Operation status options:
  pending
  running
  completed
  failed


## Country-specific implementation

Each country implements its own simulation runner that:

1. Converts the generic dataset to country-specific format
2. Applies policy and dynamics parameter changes
3. Runs calculations using the country's PolicyEngine implementation
4. Stores results back in the generic format

For the UK, this uses `policyengine_uk` with entity tables (person, benunit, household).
For the US, this uses `policyengine_us` with different entities (person, family, tax_unit, marital_unit, spm_unit, household).

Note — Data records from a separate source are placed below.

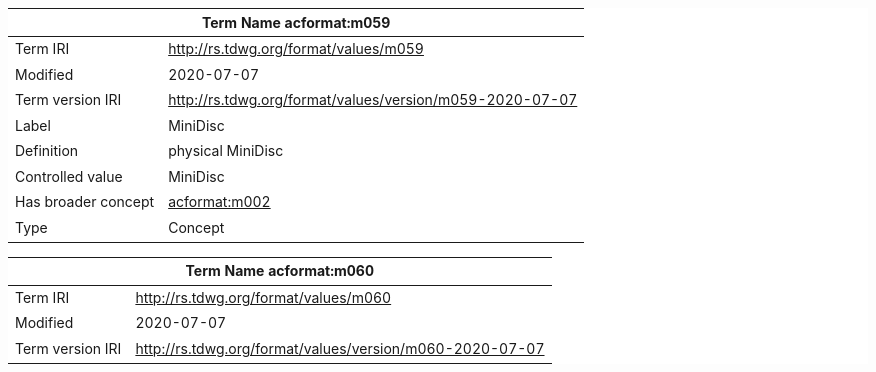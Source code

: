 
<table>
	<thead>
		<tr>
			<th colspan="2"><a id="acformat_m059"></a>Term Name  acformat:m059</th>
		</tr>
	</thead>
	<tbody>
		<tr>
			<td>Term IRI</td>
			<td><a href="http://rs.tdwg.org/format/values/m059">http://rs.tdwg.org/format/values/m059</a></td>
		</tr>
		<tr>
			<td>Modified</td>
			<td>2020-07-07</td>
		</tr>
		<tr>
			<td>Term version IRI</td>
			<td><a href="http://rs.tdwg.org/format/values/version/m059-2020-07-07">http://rs.tdwg.org/format/values/version/m059-2020-07-07</a></td>
		</tr>
		<tr>
			<td>Label</td>
			<td>MiniDisc</td>
		</tr>
		<tr>
			<td>Definition</td>
			<td>physical MiniDisc </td>
		</tr>
		<tr>
			<td>Controlled value</td>
			<td>MiniDisc</td>
		</tr>
		<tr>
			<td>Has broader concept</td>
			<td><a href="#acformat_m002">acformat:m002</a></td>
		</tr>
		<tr>
			<td>Type</td>
			<td>Concept</td>
		</tr>
	</tbody>
</table>

<table>
	<thead>
		<tr>
			<th colspan="2"><a id="acformat_m060"></a>Term Name  acformat:m060</th>
		</tr>
	</thead>
	<tbody>
		<tr>
			<td>Term IRI</td>
			<td><a href="http://rs.tdwg.org/format/values/m060">http://rs.tdwg.org/format/values/m060</a></td>
		</tr>
		<tr>
			<td>Modified</td>
			<td>2020-07-07</td>
		</tr>
		<tr>
			<td>Term version IRI</td>
			<td><a href="http://rs.tdwg.org/format/values/version/m060-2020-07-07">http://rs.tdwg.org/format/values/version/m060-2020-07-07</a></td>
		</tr>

## Report and analysis system

The reporting system provides a structured way to analyse simulation results:

- **ReportElement**: Base class for individual analyses that return DataFrames
- **Report**: Collections of related report elements
- **Built-in elements**: Like `AggregateChangeReportElement` for comparing scenarios

All analyses focus on returning structured tables that are easy to store, compare, and visualise.

In [6]:
# Show ReportElement structure
print("ReportElement fields:")
for field_name, field_info in ReportElement.model_fields.items():
    print(f"  {field_name}: {field_info.annotation}")

print("\nReport fields:")
for field_name, field_info in Report.model_fields.items():
    print(f"  {field_name}: {field_info.annotation}")

ReportElement fields:
  name: str | None
  description: str | None
  report: typing.Optional[ForwardRef('Report')]
  status: <enum 'OperationStatus'>
  country: str | None

Report fields:
  name: <class 'str'>
  description: str | None
  elements: list[policyengine.models.reports.ReportElement]
  country: str | None


## Key design principles

The architecture follows several important principles:

1. **Country agnostic**: Core models work across different tax-benefit systems
2. **Table-first analysis**: All outputs are structured DataFrames for easy storage
3. **Composable**: Policies, dynamics, and reports can be mixed and matched
4. **Type-safe**: Pydantic models provide validation and IDE support
5. **Extensible**: Custom report elements and simulation modifiers support complex analyses

This design makes it straightforward to run comparable policy analyses across countries while maintaining the flexibility to handle country-specific requirements.